Task to carry out: Below are records; copy every line in them that holds the word "Holiday".

*** Opening Exercise inputs ***

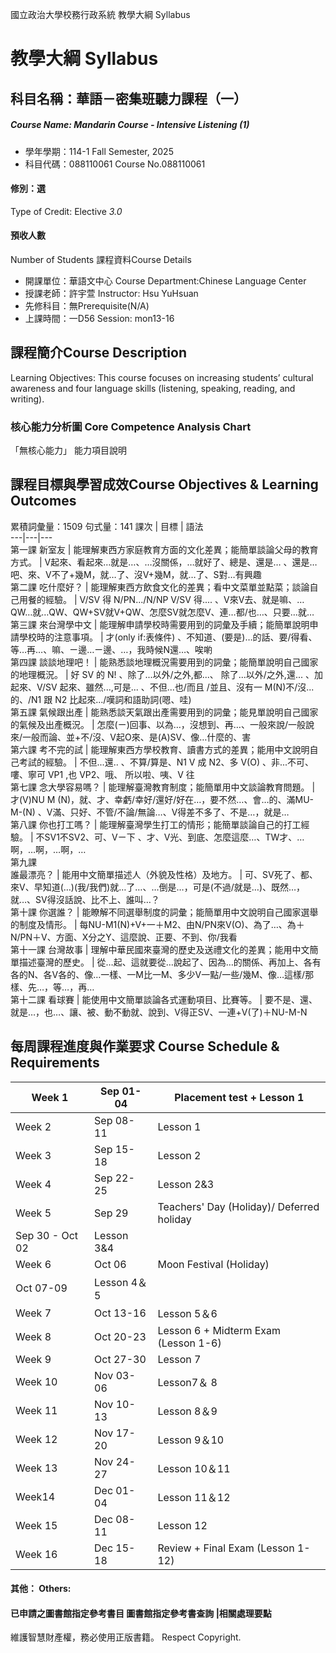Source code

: 國立政治大學校務行政系統 教學大綱 Syllabus
# 教學大綱 Syllabus
##  科目名稱：華語－密集班聽力課程（一）
#####  Course Name: Mandarin Course - Intensive Listening (1)
  * 學年學期：114-1 Fall Semester, 2025 
  * 科目代碼：088110061 Course No.088110061
#### 修別：選
Type of Credit: Elective 
_3.0_
#### 預收人數
Number of Students
課程資料Course Details
  * 開課單位：華語文中心 Course Department:Chinese Language Center 
  * 授課老師：許宇萱 Instructor: Hsu YuHsuan 
  * 先修科目：無Prerequisite(N/A)
  * 上課時間：一D56 Session: mon13-16
##  課程簡介Course Description
Learning Objectives:
This course focuses on increasing students’ cultural awareness and four language skills (listening, speaking, reading, and writing). 
###  核心能力分析圖 Core Competence Analysis Chart
「無核心能力」 
能力項目說明
##  課程目標與學習成效Course Objectives & Learning Outcomes 
累積詞彙量：1509 
句式量：141
課次 |  目標 |  語法  
---|---|---  
第一課 新室友 |  能理解東西方家庭教育方面的文化差異；能簡單談論父母的教育方式。 |  V起來、看起來…就是…、…沒關係，…就好了、總是、還是… 、還是…吧、來、V不了+幾M，就…了、沒V+幾M，就…了、S對…有興趣  
第二課 吃什麼好？ |  能理解東西方飲食文化的差異；看中文菜單並點菜；談論自己用餐的經驗。 |  V/SV 得 N/PN.../N/NP V/SV 得.... 、V來V去、就是嘛、…QW…就…QW、QW+SV就V+QW、怎麼SV就怎麼V、連…都/也…、只要…就…  
第三課 來台灣學中文 |  能理解申請學校時需要用到的詞彙及手續；能簡單說明申請學校時的注意事項。 |  才(only if:表條件) 、不知道、(要是)…的話、要/得看、等…再…、嘛、ㄧ邊…ㄧ邊、…，我時候N還…、唉喲  
第四課 談談地理吧！ |  能熟悉談地理概況需要用到的詞彙；能簡單說明自己國家的地理概況。 |  好 SV 的 N! 、除了...以外/之外,都...、 除了...以外/之外,還... 、加起來、V/SV 起來、雖然...,可是... 、不但...也/而且 /並且、沒有一 M(N)不/沒...的、/N1 跟 N2 比起來.../嘆詞和語助詞(嗯、哇)  
第五課 氣候跟出產 |  能熟悉談天氣跟出產需要用到的詞彙；能見單說明自己國家的氣候及出產概況。 |  怎麼(ㄧ)回事、以為…，沒想到、再…、一般來說/一般說來/一般而論、並+不/沒、V起O來、是(A)SV、像…什麼的、害  
第六課 考不完的試 |  能理解東西方學校教育、讀書方式的差異；能用中文說明自己考試的經驗。 |  不但...還.. 、不算/算是、N1 V 成 N2、多 V(O) 、非...不可、嘍、寧可 VP1 ,也 VP2、哦、 所以啦、咦、V 往  
第七課 念大學容易嗎？ |  能理解臺灣教育制度；能簡單用中文談論教育問題。 |  才(V)NU M (N)，就、才、幸虧/幸好/還好/好在…，要不然…、會…的、滿MU-M-(N) 、V滿、只好、不管/不論/無論…、V得差不多了、不是…，就是…  
第八課 你也打工嗎？ |  能理解臺灣學生打工的情形；能簡單談論自己的打工經驗。 |  不SV1不SV2、可、Vㄧ下 、才、V光、到底、怎麼這麼…、TW才、…啊，…啊，…啊，…  
第九課  
誰最漂亮？ |  能用中文簡單描述人（外貌及性格）及地方。 |  可、SV死了、都、來V、早知道(…)(我/我們)就…了…、…倒是…，可是(不過/就是…)、既然…，就…、SV得沒話說、比不上、誰叫…？  
第十課 你選誰？ |  能瞭解不同選舉制度的詞彙；能簡單用中文說明自己國家選舉的制度及情形。 |  每NU-M1(N)+V+一＋M2、由N/PN來V(O)、為了…、為＋N/PN＋V、方面、X分之Y、這麼說、正要、不到、你/我看  
第十一課 台灣故事 |  理解中華民國來臺灣的歷史及送禮文化的差異；能用中文簡單描述臺灣的歷史。 |  從…起、這就要從…說起了、因為…的關係、再加上、各有各的N、各V各的、像…一樣、一M比一M、多少V一點/一些/幾M、像…這樣/那樣、先…，等…，再…  
第十二課 看球賽 |  能使用中文簡單談論各式運動項目、比賽等。 |  要不是、還、就是…，也…、讓、被、動不動就、說到、V得正SV、一連+V(了)＋NU-M-N  
##  每周課程進度與作業要求 Course Schedule & Requirements
Week 1 |  Sep 01-04 |  Placement test + Lesson 1  
---|---|---  
Week 2 |  Sep 08-11 |  Lesson 1  
Week 3 |  Sep 15-18 |  Lesson 2  
Week 4 |  Sep 22-25 |  Lesson 2&3  
Week 5 |  Sep 29 |  Teachers' Day (Holiday)/ Deferred holiday  
Sep 30 - Oct 02 |  Lesson 3&4  
Week 6 |  Oct 06 |  Moon Festival (Holiday)  
Oct 07-09 |  Lesson 4＆5  
Week 7 |  Oct 13-16 |  Lesson 5＆6  
Week 8 |  Oct 20-23 |  Lesson 6 + Midterm Exam (Lesson 1-6)  
Week 9 |  Oct 27-30 |  Lesson 7  
Week 10 |  Nov 03-06 |  Lesson7＆ 8  
Week 11 |  Nov 10-13 |  Lesson 8＆9  
Week 12 |  Nov 17-20 |  Lesson 9＆10  
Week 13 |  Nov 24-27 |  Lesson 10＆11  
Week14 |  Dec 01-04 |  Lesson 11＆12  
Week 15 |  Dec 08-11 |  Lesson 12  
Week 16 |  Dec 15-18 |  Review + Final Exam (Lesson 1-12)  
####  其他： Others:
####  已申請之圖書館指定參考書目  圖書館指定參考書查詢 |相關處理要點
維護智慧財產權，務必使用正版書籍。 Respect Copyright.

*** Closing Exercise inputs ***

Task result:
Week 5 |  Sep 29 |  Teachers' Day (Holiday)/ Deferred holiday  
Week 6 |  Oct 06 |  Moon Festival (Holiday)  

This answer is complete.